The thing about stories is that they make room for the weird and (almost) impossible. We've met characters who push our imaginations to the limit and show us all the amazing things they can do. Towns are like that too. Fictional settings can be a little strange and "off." While they make look normal on the surface, there's usually something odd hiding underneath. Here are six fictional towns that re-define what it means to be weird.
SPECTRE (Big Fish by Daniel Wallace): Nothing too unusual happens in Spectre, but something about the town makes you pause and tilt your head. For starters, the town is hidden, so it's not meant for everyone to see. There's a reason you stumble upon Spectre and, as the reader/viewer, you feel wrong spying on these inhabitants who think they're completely isolated. The visual components of Spectre are pretty weird: everyone dresses in whites and yellows, people abandon their shoes to toss them up on a high wire, and alluring sirens creep around the river. Not to mention your name is already on an attendance list when you show up. Strange.
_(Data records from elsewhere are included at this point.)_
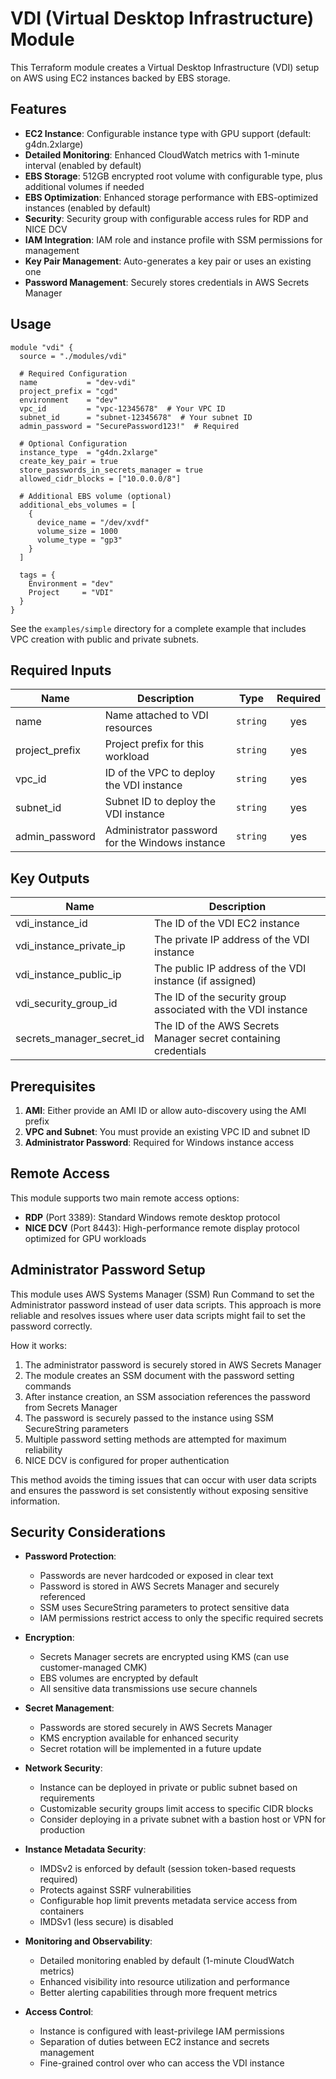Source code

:# VDI (Virtual Desktop Infrastructure) Module

This Terraform module creates a Virtual Desktop Infrastructure (VDI) setup on AWS using EC2 instances backed by EBS storage.

## Features

- **EC2 Instance**: Configurable instance type with GPU support (default: g4dn.2xlarge)
- **Detailed Monitoring**: Enhanced CloudWatch metrics with 1-minute interval (enabled by default)
- **EBS Storage**: 512GB encrypted root volume with configurable type, plus additional volumes if needed
- **EBS Optimization**: Enhanced storage performance with EBS-optimized instances (enabled by default)
- **Security**: Security group with configurable access rules for RDP and NICE DCV
- **IAM Integration**: IAM role and instance profile with SSM permissions for management
- **Key Pair Management**: Auto-generates a key pair or uses an existing one
- **Password Management**: Securely stores credentials in AWS Secrets Manager

## Usage

```hcl
module "vdi" {
  source = "./modules/vdi"

  # Required Configuration
  name           = "dev-vdi"
  project_prefix = "cgd"
  environment    = "dev"
  vpc_id         = "vpc-12345678"  # Your VPC ID
  subnet_id      = "subnet-12345678"  # Your subnet ID
  admin_password = "SecurePassword123!"  # Required
  
  # Optional Configuration
  instance_type  = "g4dn.2xlarge"
  create_key_pair = true
  store_passwords_in_secrets_manager = true
  allowed_cidr_blocks = ["10.0.0.0/8"]
  
  # Additional EBS volume (optional)
  additional_ebs_volumes = [
    {
      device_name = "/dev/xvdf"
      volume_size = 1000
      volume_type = "gp3"
    }
  ]

  tags = {
    Environment = "dev"
    Project     = "VDI"
  }
}
```

See the `examples/simple` directory for a complete example that includes VPC creation with public and private subnets.

## Required Inputs

| Name | Description | Type | Required |
|------|-------------|------|:--------:|
| name | Name attached to VDI resources | `string` | yes |
| project_prefix | Project prefix for this workload | `string` | yes |
| vpc_id | ID of the VPC to deploy the VDI instance | `string` | yes |
| subnet_id | Subnet ID to deploy the VDI instance | `string` | yes |
| admin_password | Administrator password for the Windows instance | `string` | yes |

## Key Outputs

| Name | Description |
|------|-------------|
| vdi_instance_id | The ID of the VDI EC2 instance |
| vdi_instance_private_ip | The private IP address of the VDI instance |
| vdi_instance_public_ip | The public IP address of the VDI instance (if assigned) |
| vdi_security_group_id | The ID of the security group associated with the VDI instance |
| secrets_manager_secret_id | The ID of the AWS Secrets Manager secret containing credentials |

## Prerequisites

1. **AMI**: Either provide an AMI ID or allow auto-discovery using the AMI prefix
2. **VPC and Subnet**: You must provide an existing VPC ID and subnet ID
3. **Administrator Password**: Required for Windows instance access

## Remote Access

This module supports two main remote access options:

- **RDP** (Port 3389): Standard Windows remote desktop protocol
- **NICE DCV** (Port 8443): High-performance remote display protocol optimized for GPU workloads

## Administrator Password Setup

This module uses AWS Systems Manager (SSM) Run Command to set the Administrator password instead of user data scripts. This approach is more reliable and resolves issues where user data scripts might fail to set the password correctly.

How it works:
1. The administrator password is securely stored in AWS Secrets Manager
2. The module creates an SSM document with the password setting commands
3. After instance creation, an SSM association references the password from Secrets Manager
4. The password is securely passed to the instance using SSM SecureString parameters
5. Multiple password setting methods are attempted for maximum reliability
6. NICE DCV is configured for proper authentication

This method avoids the timing issues that can occur with user data scripts and ensures the password is set consistently without exposing sensitive information.

## Security Considerations

- **Password Protection**:
  - Passwords are never hardcoded or exposed in clear text
  - Password is stored in AWS Secrets Manager and securely referenced
  - SSM uses SecureString parameters to protect sensitive data
  - IAM permissions restrict access to only the specific required secrets

- **Encryption**:
  - Secrets Manager secrets are encrypted using KMS (can use customer-managed CMK)
  - EBS volumes are encrypted by default
  - All sensitive data transmissions use secure channels

- **Secret Management**:
  - Passwords are stored securely in AWS Secrets Manager
  - KMS encryption available for enhanced security
  - Secret rotation will be implemented in a future update

- **Network Security**:
  - Instance can be deployed in private or public subnet based on requirements
  - Customizable security groups limit access to specific CIDR blocks
  - Consider deploying in a private subnet with a bastion host or VPN for production

- **Instance Metadata Security**:
  - IMDSv2 is enforced by default (session token-based requests required)
  - Protects against SSRF vulnerabilities
  - Configurable hop limit prevents metadata service access from containers
  - IMDSv1 (less secure) is disabled
  
- **Monitoring and Observability**:
  - Detailed monitoring enabled by default (1-minute CloudWatch metrics)
  - Enhanced visibility into resource utilization and performance
  - Better alerting capabilities through more frequent metrics

- **Access Control**:
  - Instance is configured with least-privilege IAM permissions
  - Separation of duties between EC2 instance and secrets management
  - Fine-grained control over who can access the VDI instance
WINESBURG (Winesburg, Ohio by Sherwood Anderson): Something about this town makes people act crazy. George Willard narrates the stories about Winesburg inhabitants and every single one of them does something weird. For example, a doctor obsessively keeps little handwritten notes in his suit pocket, a little girl demands to be called "Tandy," and one man who can only tolerate imaginary people. Despite everyone's own brand of crazy, all the characters feel lonely and isolated. These emotions are weaved into the framework of the town itself.
GOTHAM CITY (Batman): Gotham City is strange for its amount of violence. The statistics of murders and crime in that town must be incomprehensible. It has also attracted some of the strangest villains known to fiction: Poison Ivy, The Joker, Mr. Freeze, and The Penguin - to name a few.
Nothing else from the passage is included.